(Saved entries)
━━━━━━━━━━

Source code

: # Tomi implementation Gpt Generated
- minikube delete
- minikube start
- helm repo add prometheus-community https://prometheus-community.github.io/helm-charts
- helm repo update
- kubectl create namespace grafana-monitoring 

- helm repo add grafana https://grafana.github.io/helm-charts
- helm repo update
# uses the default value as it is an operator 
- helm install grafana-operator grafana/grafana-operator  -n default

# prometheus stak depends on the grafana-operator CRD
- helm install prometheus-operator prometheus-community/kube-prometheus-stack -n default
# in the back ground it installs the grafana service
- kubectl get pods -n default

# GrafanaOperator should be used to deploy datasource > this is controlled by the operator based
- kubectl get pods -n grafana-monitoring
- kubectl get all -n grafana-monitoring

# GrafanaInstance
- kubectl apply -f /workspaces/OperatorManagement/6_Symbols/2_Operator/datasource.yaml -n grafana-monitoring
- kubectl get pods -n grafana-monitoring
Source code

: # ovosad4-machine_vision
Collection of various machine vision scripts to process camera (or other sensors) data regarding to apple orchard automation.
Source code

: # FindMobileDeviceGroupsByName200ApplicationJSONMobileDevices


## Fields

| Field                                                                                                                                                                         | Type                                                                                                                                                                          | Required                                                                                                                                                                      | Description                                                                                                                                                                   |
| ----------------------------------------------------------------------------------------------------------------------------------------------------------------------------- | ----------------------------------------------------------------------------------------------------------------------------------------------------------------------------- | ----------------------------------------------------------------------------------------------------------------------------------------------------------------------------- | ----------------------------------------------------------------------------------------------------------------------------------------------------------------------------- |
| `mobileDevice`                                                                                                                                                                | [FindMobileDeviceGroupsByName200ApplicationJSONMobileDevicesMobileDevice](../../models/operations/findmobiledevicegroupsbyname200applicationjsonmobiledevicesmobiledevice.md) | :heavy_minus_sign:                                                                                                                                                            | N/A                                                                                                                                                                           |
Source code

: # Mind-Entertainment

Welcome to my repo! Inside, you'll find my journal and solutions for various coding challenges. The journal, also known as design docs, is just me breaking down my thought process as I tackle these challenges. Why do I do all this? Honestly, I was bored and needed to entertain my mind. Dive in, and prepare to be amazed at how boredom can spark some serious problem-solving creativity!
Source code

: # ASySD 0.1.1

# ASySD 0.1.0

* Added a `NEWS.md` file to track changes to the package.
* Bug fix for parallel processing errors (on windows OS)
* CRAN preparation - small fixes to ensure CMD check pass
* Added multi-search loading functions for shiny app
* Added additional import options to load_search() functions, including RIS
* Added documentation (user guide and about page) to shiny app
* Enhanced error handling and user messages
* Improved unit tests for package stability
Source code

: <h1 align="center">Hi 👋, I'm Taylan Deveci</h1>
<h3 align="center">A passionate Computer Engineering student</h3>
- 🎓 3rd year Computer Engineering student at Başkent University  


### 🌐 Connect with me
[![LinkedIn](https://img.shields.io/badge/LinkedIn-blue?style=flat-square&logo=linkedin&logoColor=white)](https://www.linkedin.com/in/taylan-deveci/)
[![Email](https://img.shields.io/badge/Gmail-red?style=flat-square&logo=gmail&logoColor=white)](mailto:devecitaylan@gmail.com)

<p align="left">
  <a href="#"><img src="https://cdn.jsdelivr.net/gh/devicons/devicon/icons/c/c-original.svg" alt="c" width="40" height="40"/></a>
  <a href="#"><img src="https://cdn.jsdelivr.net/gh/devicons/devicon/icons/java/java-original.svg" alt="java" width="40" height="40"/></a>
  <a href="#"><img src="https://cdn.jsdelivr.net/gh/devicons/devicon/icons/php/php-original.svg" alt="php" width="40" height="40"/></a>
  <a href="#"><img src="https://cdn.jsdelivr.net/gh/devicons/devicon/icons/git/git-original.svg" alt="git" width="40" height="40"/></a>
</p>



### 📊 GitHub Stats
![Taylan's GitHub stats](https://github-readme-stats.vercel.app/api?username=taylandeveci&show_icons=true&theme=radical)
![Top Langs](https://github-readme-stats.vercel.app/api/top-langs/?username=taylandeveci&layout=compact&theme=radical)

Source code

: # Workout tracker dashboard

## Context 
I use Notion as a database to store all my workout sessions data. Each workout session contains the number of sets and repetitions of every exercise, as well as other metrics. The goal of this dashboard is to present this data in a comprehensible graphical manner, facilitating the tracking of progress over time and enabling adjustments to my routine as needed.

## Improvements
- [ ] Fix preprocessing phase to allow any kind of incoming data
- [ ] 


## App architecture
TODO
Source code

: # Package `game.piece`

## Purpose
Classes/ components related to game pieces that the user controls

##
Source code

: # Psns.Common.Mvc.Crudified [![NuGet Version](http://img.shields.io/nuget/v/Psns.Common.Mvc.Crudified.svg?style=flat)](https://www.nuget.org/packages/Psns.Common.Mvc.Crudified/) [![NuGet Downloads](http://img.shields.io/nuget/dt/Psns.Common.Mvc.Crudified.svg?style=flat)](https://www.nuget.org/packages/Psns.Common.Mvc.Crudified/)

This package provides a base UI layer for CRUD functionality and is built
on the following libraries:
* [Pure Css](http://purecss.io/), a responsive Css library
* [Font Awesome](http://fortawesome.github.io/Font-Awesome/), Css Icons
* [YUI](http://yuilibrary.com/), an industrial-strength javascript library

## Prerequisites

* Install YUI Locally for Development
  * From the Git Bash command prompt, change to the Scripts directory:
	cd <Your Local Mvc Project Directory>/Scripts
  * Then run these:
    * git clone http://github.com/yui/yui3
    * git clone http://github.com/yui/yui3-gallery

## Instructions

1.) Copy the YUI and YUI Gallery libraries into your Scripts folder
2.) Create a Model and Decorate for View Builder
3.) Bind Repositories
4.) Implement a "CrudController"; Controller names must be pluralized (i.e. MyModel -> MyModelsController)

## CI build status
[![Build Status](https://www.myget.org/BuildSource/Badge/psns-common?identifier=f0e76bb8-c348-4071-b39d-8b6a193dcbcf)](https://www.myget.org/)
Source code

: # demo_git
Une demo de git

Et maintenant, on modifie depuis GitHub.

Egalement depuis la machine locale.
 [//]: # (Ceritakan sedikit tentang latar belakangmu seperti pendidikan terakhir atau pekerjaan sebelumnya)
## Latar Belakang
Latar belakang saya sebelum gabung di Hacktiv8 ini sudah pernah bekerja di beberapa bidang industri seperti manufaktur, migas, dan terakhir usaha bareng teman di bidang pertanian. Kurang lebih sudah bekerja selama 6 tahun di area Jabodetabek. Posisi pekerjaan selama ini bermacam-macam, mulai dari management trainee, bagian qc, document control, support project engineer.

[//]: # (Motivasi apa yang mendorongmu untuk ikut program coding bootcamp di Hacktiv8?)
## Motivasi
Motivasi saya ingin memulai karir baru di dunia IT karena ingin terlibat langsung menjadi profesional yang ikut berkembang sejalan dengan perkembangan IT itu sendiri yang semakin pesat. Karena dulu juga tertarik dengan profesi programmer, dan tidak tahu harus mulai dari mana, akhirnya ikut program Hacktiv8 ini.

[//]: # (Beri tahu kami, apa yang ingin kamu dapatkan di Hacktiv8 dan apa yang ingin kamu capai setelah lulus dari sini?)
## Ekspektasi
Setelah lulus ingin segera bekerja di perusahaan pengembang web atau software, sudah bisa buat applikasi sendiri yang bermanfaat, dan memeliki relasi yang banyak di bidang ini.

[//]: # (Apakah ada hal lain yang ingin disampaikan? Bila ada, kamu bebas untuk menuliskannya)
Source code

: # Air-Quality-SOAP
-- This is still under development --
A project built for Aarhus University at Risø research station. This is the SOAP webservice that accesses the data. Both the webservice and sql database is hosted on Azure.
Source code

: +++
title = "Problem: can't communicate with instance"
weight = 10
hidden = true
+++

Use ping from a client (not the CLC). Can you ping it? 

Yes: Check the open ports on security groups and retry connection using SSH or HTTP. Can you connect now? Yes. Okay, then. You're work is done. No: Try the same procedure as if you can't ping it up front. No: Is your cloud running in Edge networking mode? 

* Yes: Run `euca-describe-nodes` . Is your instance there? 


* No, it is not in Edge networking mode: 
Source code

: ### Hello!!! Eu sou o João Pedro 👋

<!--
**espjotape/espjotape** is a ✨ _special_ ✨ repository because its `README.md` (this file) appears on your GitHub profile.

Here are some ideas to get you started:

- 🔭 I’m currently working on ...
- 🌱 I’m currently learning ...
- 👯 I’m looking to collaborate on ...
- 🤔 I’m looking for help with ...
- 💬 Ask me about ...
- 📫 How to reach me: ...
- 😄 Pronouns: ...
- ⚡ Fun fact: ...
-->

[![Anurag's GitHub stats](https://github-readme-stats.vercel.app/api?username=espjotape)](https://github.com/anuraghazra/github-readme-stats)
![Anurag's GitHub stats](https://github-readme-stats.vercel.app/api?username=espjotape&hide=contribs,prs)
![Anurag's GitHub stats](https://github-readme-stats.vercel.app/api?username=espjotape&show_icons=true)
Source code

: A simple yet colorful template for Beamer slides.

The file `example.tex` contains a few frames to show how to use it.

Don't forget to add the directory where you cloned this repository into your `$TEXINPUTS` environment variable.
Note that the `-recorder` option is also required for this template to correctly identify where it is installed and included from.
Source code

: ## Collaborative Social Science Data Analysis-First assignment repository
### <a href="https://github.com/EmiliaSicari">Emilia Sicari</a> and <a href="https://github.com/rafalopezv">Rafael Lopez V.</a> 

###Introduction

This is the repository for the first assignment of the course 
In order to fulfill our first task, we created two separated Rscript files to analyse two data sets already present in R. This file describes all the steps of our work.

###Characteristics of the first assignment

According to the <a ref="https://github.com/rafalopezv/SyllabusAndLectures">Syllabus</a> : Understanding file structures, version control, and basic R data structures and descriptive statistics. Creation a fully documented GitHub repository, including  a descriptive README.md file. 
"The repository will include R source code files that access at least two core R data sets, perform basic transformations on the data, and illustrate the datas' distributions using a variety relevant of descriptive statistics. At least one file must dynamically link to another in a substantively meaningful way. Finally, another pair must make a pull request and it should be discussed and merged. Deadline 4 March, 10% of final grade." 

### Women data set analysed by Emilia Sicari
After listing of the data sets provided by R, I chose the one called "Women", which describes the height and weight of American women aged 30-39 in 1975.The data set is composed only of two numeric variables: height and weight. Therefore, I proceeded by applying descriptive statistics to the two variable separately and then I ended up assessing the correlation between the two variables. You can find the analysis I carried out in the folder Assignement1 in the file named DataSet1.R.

━━━━━━━━━━

• PROMPT: Select all lines with the word "shields" from the entries above.

• RESULT OF THE TASK:
[![LinkedIn](https://img.shields.io/badge/LinkedIn-blue?style=flat-square&logo=linkedin&logoColor=white)](https://www.linkedin.com/in/taylan-deveci/)
[![Email](https://img.shields.io/badge/Gmail-red?style=flat-square&logo=gmail&logoColor=white)](mailto:devecitaylan@gmail.com)
: # Psns.Common.Mvc.Crudified [![NuGet Version](http://img.shields.io/nuget/v/Psns.Common.Mvc.Crudified.svg?style=flat)](https://www.nuget.org/packages/Psns.Common.Mvc.Crudified/) [![NuGet Downloads](http://img.shields.io/nuget/dt/Psns.Common.Mvc.Crudified.svg?style=flat)](https://www.nuget.org/packages/Psns.Common.Mvc.Crudified/)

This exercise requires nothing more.